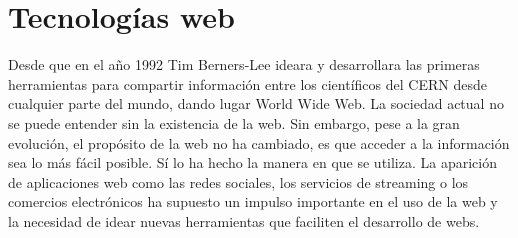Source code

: \section{Tecnologías web}
Desde que en el año 1992 Tim Berners-Lee ideara y desarrollara las primeras herramientas para compartir información entre los científicos del CERN desde cualquier parte del mundo, dando lugar World Wide Web. La sociedad actual no se puede entender sin la existencia de la web. Sin embargo, pese a la gran evolución, el propósito de la web no ha cambiado, es que acceder a la información sea lo más fácil posible. Sí lo ha hecho la manera en que se utiliza. La aparición de aplicaciones web como las redes sociales, los servicios de streaming o los comercios electrónicos ha supuesto un impulso importante en el uso de la web y la necesidad de idear nuevas herramientas que faciliten el desarrollo de webs.

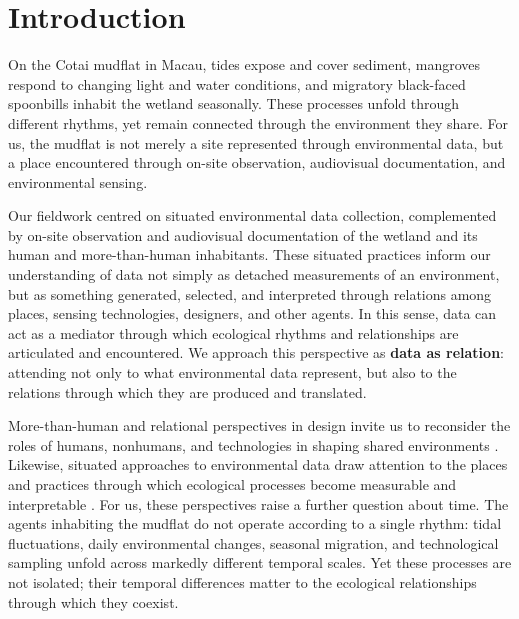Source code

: \documentclass[manuscript,review,anonymous]{acmart}
\begin{document}


\maketitle
\section{Introduction}

On the Cotai mudflat in Macau, tides expose and cover sediment, mangroves respond to changing light and water conditions, and migratory black-faced spoonbills inhabit the wetland seasonally. These processes unfold through different rhythms, yet remain connected through the environment they share. For us, the mudflat is not merely a site represented through environmental data, but a place encountered through on-site observation, audiovisual documentation, and environmental sensing.

Our fieldwork centred on situated environmental data collection, complemented by on-site observation and audiovisual documentation of the wetland and its human and more-than-human inhabitants. These situated practices inform our understanding of data not simply as detached measurements of an environment, but as something generated, selected, and interpreted through relations among places, sensing technologies, designers, and other agents. In this sense, data can act as a mediator through which ecological rhythms and relationships are articulated and encountered. We approach this perspective as \textbf{data as relation}: attending not only to what environmental data represent, but also to the relations through which they are produced and translated.

More-than-human and relational perspectives in design invite us to reconsider the roles of humans, nonhumans, and technologies in shaping shared environments \cite{giaccardi2020,wakkary2021}. Likewise, situated approaches to environmental data draw attention to the places and practices through which ecological processes become measurable and interpretable \cite{loukissas2019,gabrys2016}. For us, these perspectives raise a further question about time. The agents inhabiting the mudflat do not operate according to a single rhythm: tidal fluctuations, daily environmental changes, seasonal migration, and technological sampling unfold across markedly different temporal scales. Yet these processes are not isolated; their temporal differences matter to the ecological relationships through which they coexist.
\end{document}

::::

If the material above contains pictures, exclude them from an otherwise exact transcription.

Source code

: \section{Tecnologías web}
Desde que en el año 1992 Tim Berners-Lee ideara y desarrollara las primeras herramientas para compartir información entre los científicos del CERN desde cualquier parte del mundo, dando lugar World Wide Web. La sociedad actual no se puede entender sin la existencia de la web. Sin embargo, pese a la gran evolución, el propósito de la web no ha cambiado, es que acceder a la información sea lo más fácil posible. Sí lo ha hecho la manera en que se utiliza. La aparición de aplicaciones web como las redes sociales, los servicios de streaming o los comercios electrónicos ha supuesto un impulso importante en el uso de la web y la necesidad de idear nuevas herramientas que faciliten el desarrollo de webs.

Source code

: \documentclass[manuscript,review,anonymous]{acmart}
\begin{document}


\maketitle
\section{Introduction}

On the Cotai mudflat in Macau, tides expose and cover sediment, mangroves respond to changing light and water conditions, and migratory black-faced spoonbills inhabit the wetland seasonally. These processes unfold through different rhythms, yet remain connected through the environment they share. For us, the mudflat is not merely a site represented through environmental data, but a place encountered through on-site observation, audiovisual documentation, and environmental sensing.

Our fieldwork centred on situated environmental data collection, complemented by on-site observation and audiovisual documentation of the wetland and its human and more-than-human inhabitants. These situated practices inform our understanding of data not simply as detached measurements of an environment, but as something generated, selected, and interpreted through relations among places, sensing technologies, designers, and other agents. In this sense, data can act as a mediator through which ecological rhythms and relationships are articulated and encountered. We approach this perspective as \textbf{data as relation}: attending not only to what environmental data represent, but also to the relations through which they are produced and translated.

More-than-human and relational perspectives in design invite us to reconsider the roles of humans, nonhumans, and technologies in shaping shared environments \cite{giaccardi2020,wakkary2021}. Likewise, situated approaches to environmental data draw attention to the places and practices through which ecological processes become measurable and interpretable \cite{loukissas2019,gabrys2016}. For us, these perspectives raise a further question about time. The agents inhabiting the mudflat do not operate according to a single rhythm: tidal fluctuations, daily environmental changes, seasonal migration, and technological sampling unfold across markedly different temporal scales. Yet these processes are not isolated; their temporal differences matter to the ecological relationships through which they coexist.
\end{document}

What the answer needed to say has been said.